### WHAT YOU ARE ASKED TO DO
Among the lines below, copy exactly those from the one with "will change when" through the one with "(o *VnicEthIfInventoryListAllOf) GetCount()", counting both ends.

(Beginning of PROVIDED INFORMATION)

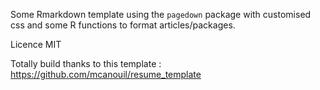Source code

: Some Rmarkdown template using the `pagedown` package with customised css and some R functions to format articles/packages.

Licence MIT

Totally build thanks to this template : https://github.com/mcanouil/resume_template
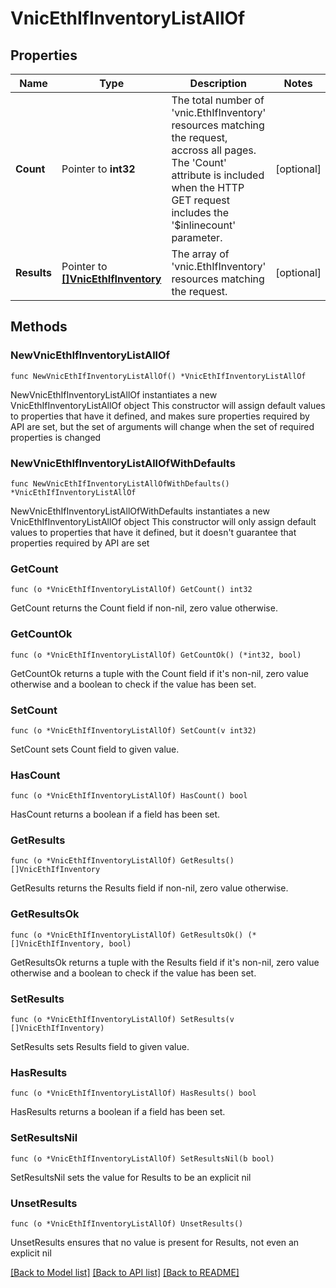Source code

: # VnicEthIfInventoryListAllOf

## Properties

Name | Type | Description | Notes
------------ | ------------- | ------------- | -------------
**Count** | Pointer to **int32** | The total number of &#39;vnic.EthIfInventory&#39; resources matching the request, accross all pages. The &#39;Count&#39; attribute is included when the HTTP GET request includes the &#39;$inlinecount&#39; parameter. | [optional] 
**Results** | Pointer to [**[]VnicEthIfInventory**](VnicEthIfInventory.md) | The array of &#39;vnic.EthIfInventory&#39; resources matching the request. | [optional] 

## Methods

### NewVnicEthIfInventoryListAllOf

`func NewVnicEthIfInventoryListAllOf() *VnicEthIfInventoryListAllOf`

NewVnicEthIfInventoryListAllOf instantiates a new VnicEthIfInventoryListAllOf object
This constructor will assign default values to properties that have it defined,
and makes sure properties required by API are set, but the set of arguments
will change when the set of required properties is changed

### NewVnicEthIfInventoryListAllOfWithDefaults

`func NewVnicEthIfInventoryListAllOfWithDefaults() *VnicEthIfInventoryListAllOf`

NewVnicEthIfInventoryListAllOfWithDefaults instantiates a new VnicEthIfInventoryListAllOf object
This constructor will only assign default values to properties that have it defined,
but it doesn't guarantee that properties required by API are set

### GetCount

`func (o *VnicEthIfInventoryListAllOf) GetCount() int32`

GetCount returns the Count field if non-nil, zero value otherwise.

### GetCountOk

`func (o *VnicEthIfInventoryListAllOf) GetCountOk() (*int32, bool)`

GetCountOk returns a tuple with the Count field if it's non-nil, zero value otherwise
and a boolean to check if the value has been set.

### SetCount

`func (o *VnicEthIfInventoryListAllOf) SetCount(v int32)`

SetCount sets Count field to given value.

### HasCount

`func (o *VnicEthIfInventoryListAllOf) HasCount() bool`

HasCount returns a boolean if a field has been set.

### GetResults

`func (o *VnicEthIfInventoryListAllOf) GetResults() []VnicEthIfInventory`

GetResults returns the Results field if non-nil, zero value otherwise.

### GetResultsOk

`func (o *VnicEthIfInventoryListAllOf) GetResultsOk() (*[]VnicEthIfInventory, bool)`

GetResultsOk returns a tuple with the Results field if it's non-nil, zero value otherwise
and a boolean to check if the value has been set.

### SetResults

`func (o *VnicEthIfInventoryListAllOf) SetResults(v []VnicEthIfInventory)`

SetResults sets Results field to given value.

### HasResults

`func (o *VnicEthIfInventoryListAllOf) HasResults() bool`

HasResults returns a boolean if a field has been set.

### SetResultsNil

`func (o *VnicEthIfInventoryListAllOf) SetResultsNil(b bool)`

 SetResultsNil sets the value for Results to be an explicit nil

### UnsetResults
`func (o *VnicEthIfInventoryListAllOf) UnsetResults()`

UnsetResults ensures that no value is present for Results, not even an explicit nil

[[Back to Model list]](../README.md#documentation-for-models) [[Back to API list]](../README.md#documentation-for-api-endpoints) [[Back to README]](../README.md)


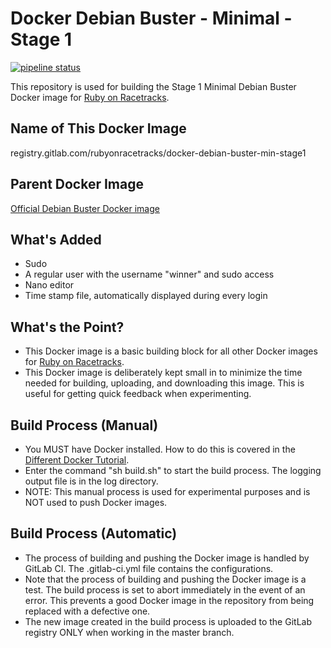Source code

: # Docker Debian Buster - Minimal - Stage 1

[![pipeline status](https://gitlab.com/rubyonracetracks/docker-debian-buster-min-stage1/badges/master/pipeline.svg)](https://gitlab.com/rubyonracetracks/docker-debian-buster-min-stage1/commits/master)

This repository is used for building the Stage 1 Minimal Debian Buster Docker image for [Ruby on Racetracks](https://www.rubyonracetracks.com/).

## Name of This Docker Image
registry.gitlab.com/rubyonracetracks/docker-debian-buster-min-stage1

## Parent Docker Image
[Official Debian Buster Docker image](https://hub.docker.com/_/debian)

## What's Added
* Sudo
* A regular user with the username "winner" and sudo access
* Nano editor
* Time stamp file, automatically displayed during every login

## What's the Point?
* This Docker image is a basic building block for all other Docker images for [Ruby on Racetracks](https://www.rubyonracetracks.com/).
* This Docker image is deliberately kept small in to minimize the time needed for building, uploading, and downloading this image.  This is useful for getting quick feedback when experimenting.

## Build Process (Manual)
* You MUST have Docker installed.  How to do this is covered in the [Different Docker Tutorial](https://www.differentdockertutorial.com/).
* Enter the command "sh build.sh" to start the build process.  The logging output file is in the log directory.
* NOTE: This manual process is used for experimental purposes and is NOT used to push Docker images.

## Build Process (Automatic)
* The process of building and pushing the Docker image is handled by GitLab CI.  The .gitlab-ci.yml file contains the configurations.
* Note that the process of building and pushing the Docker image is a test.  The build process is set to abort immediately in the event of an error.  This prevents a good Docker image in the repository from being replaced with a defective one.
* The new image created in the build process is uploaded to the GitLab registry ONLY when working in the master branch.
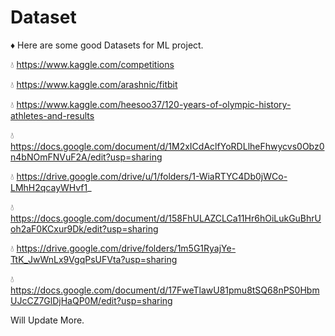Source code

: # Dataset

♦️ Here are some good Datasets for ML project.

💧 https://www.kaggle.com/competitions

💧 https://www.kaggle.com/arashnic/fitbit

💧 https://www.kaggle.com/heesoo37/120-years-of-olympic-history-athletes-and-results

💧 https://docs.google.com/document/d/1M2xICdAclfYoRDLlheFhwycvs0Obz0n4bNOmFNVuF2A/edit?usp=sharing

💧 https://drive.google.com/drive/u/1/folders/1-WiaRTYC4Db0jWCo-LMhH2qcayWHvf1_ 

💧 https://docs.google.com/document/d/158FhULAZCLCa11Hr6hOiLukGuBhrUoh2aF0KCxur9Dk/edit?usp=sharing

💧 https://drive.google.com/drive/folders/1m5G1RyajYe-TtK_JwWnLx9VgqPsUFVta?usp=sharing

💧 https://docs.google.com/document/d/17FweTlawU81pmu8tSQ68nPS0HbmUJcCZ7GlDjHaQP0M/edit?usp=sharing

Will Update More.

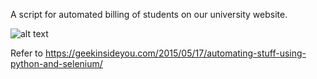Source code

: A script for automated billing of students on our university website.

![alt text](https://cloud.githubusercontent.com/assets/7795956/12217396/dd3852f2-b724-11e5-8d7b-a2ecafebc27b.gif "Image")


Refer to https://geekinsideyou.com/2015/05/17/automating-stuff-using-python-and-selenium/
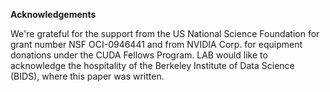 **Acknowledgements**

We're grateful for the support from the US National Science Foundation for grant number NSF OCI-0946441 and from NVIDIA Corp. for equipment donations under the CUDA Fellows Program. LAB would like to acknowledge the hospitality of the Berkeley Institute of Data Science (BIDS), where this paper was written.
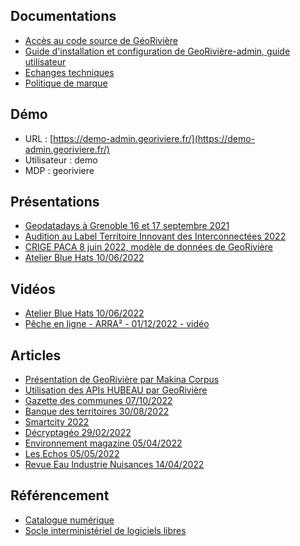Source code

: ## Documentations

- [Accès au code source de GéoRivière](https://github.com/Georiviere/Georiviere-admin)
- [Guide d'installation et configuration de GeoRivière-admin, guide utilisateur](https://georiviere.readthedocs.io/en/stable/)
- [Echanges techniques](https://github.com/Georiviere/Georiviere-admin/issues)
- [Politique de marque](https://github.com/Georiviere/Georiviere-admin/blob/master/docs/Georiviere-politiquemarque--1.0.pdf)

## Démo

- URL : [https://demo-admin.georiviere.fr/](https://demo-admin.georiviere.fr/)
- Utilisateur : demo
- MDP : georiviere


## Présentations

- [Geodatadays à Grenoble 16 et 17 septembre 2021](https://www.geodatadays.fr/_medias/afigeo/files/GDD_2021/presentations/Biodiversite/GEODATADAYS_2021-PNRHautJura_Magnin-Feysot.pdf)
- [Audition au Label Territoire Innovant des Interconnectées 2022](https://territoire-innovant-2022.streamfizz.tv/cl2oc40nm95048mvisvsjegvv)
- [CRIGE PACA 8 juin 2022, modèle de données de GeoRivière](https://makina-corpus.com/sites/default/files/2022-06/20220608_presentation_georiviere_CRIGE_PACA.pdf)
- [Atelier Blue Hats 10/06/2022](https://makina-corpus.com/sites/default/files/2022-06/20220610_georiviere_etalab_PNRHautJura_Makinacorpus.pdf)

## Vidéos

- [Atelier Blue Hats 10/06/2022](https://www.dailymotion.com/video/x8bmpn1)
- [Pêche en ligne - ARRA² - 01/12/2022 - vidéo](https://www.youtube.com/watch?v=9ZqEtnzpEwI)

## Articles

- [Présentation de GeoRivière par Makina Corpus](https://makina-corpus.com/georiviere)
- [Utilisation des APIs HUBEAU par GeoRivière](https://hubeau.eaufrance.fr/node/130)
- [Gazette des communes 07/10/2022](https://www.lagazettedescommunes.com/827005/une-appli-qui-facilite-lexercice-de-la-competence-gemapi/)
- [Banque des territoires 30/08/2022](https://www.banquedesterritoires.fr/le-parc-parc-naturel-regional-du-haut-jura-partage-son-outil-pour-la-gemapi-39)
- [Smartcity 2022](http://www.smartcitymag.fr/article/1049/georiviere-une-application-metier-libre-de-gestion-et-de-suivi-des-cours-d-eau)
- [Décryptagéo 29/02/2022](https://decryptageo.fr/georiviere-lapplication-de-suivi-de-gestion-cours-deau/)
- [Environnement magazine 05/04/2022](https://www.environnement-magazine.fr/eau/article/2022/04/05/138966/georiviere-application-qui-surveille-les-cours-eau)
- [Les Echos 05/05/2022](https://www.lesechos.fr/pme-regions/innovateurs/makina-corpus-gere-les-cours-deau-en-open-source-avec-lappli-georiviere-1772122)
- [Revue Eau Industrie Nuisances 14/04/2022](https://www.revue-ein.com/actualite/georiviere-l-application-de-suivi-et-de-gestion-des-cours-d-eau)

## Référencement
- [Catalogue numérique](https://catalogue.numerique.gouv.fr/solutions/georiviere)
- [Socle interministériel de logiciels libres](https://sill.etalab.gouv.fr/software?name=GeoRivi%C3%A8re)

(End of PROVIDED INFORMATION)

### RESULT BELOW
will change when the set of required properties is changed

### NewVnicEthIfInventoryListAllOfWithDefaults

`func NewVnicEthIfInventoryListAllOfWithDefaults() *VnicEthIfInventoryListAllOf`

NewVnicEthIfInventoryListAllOfWithDefaults instantiates a new VnicEthIfInventoryListAllOf object
This constructor will only assign default values to properties that have it defined,
but it doesn't guarantee that properties required by API are set

### GetCount

`func (o *VnicEthIfInventoryListAllOf) GetCount() int32`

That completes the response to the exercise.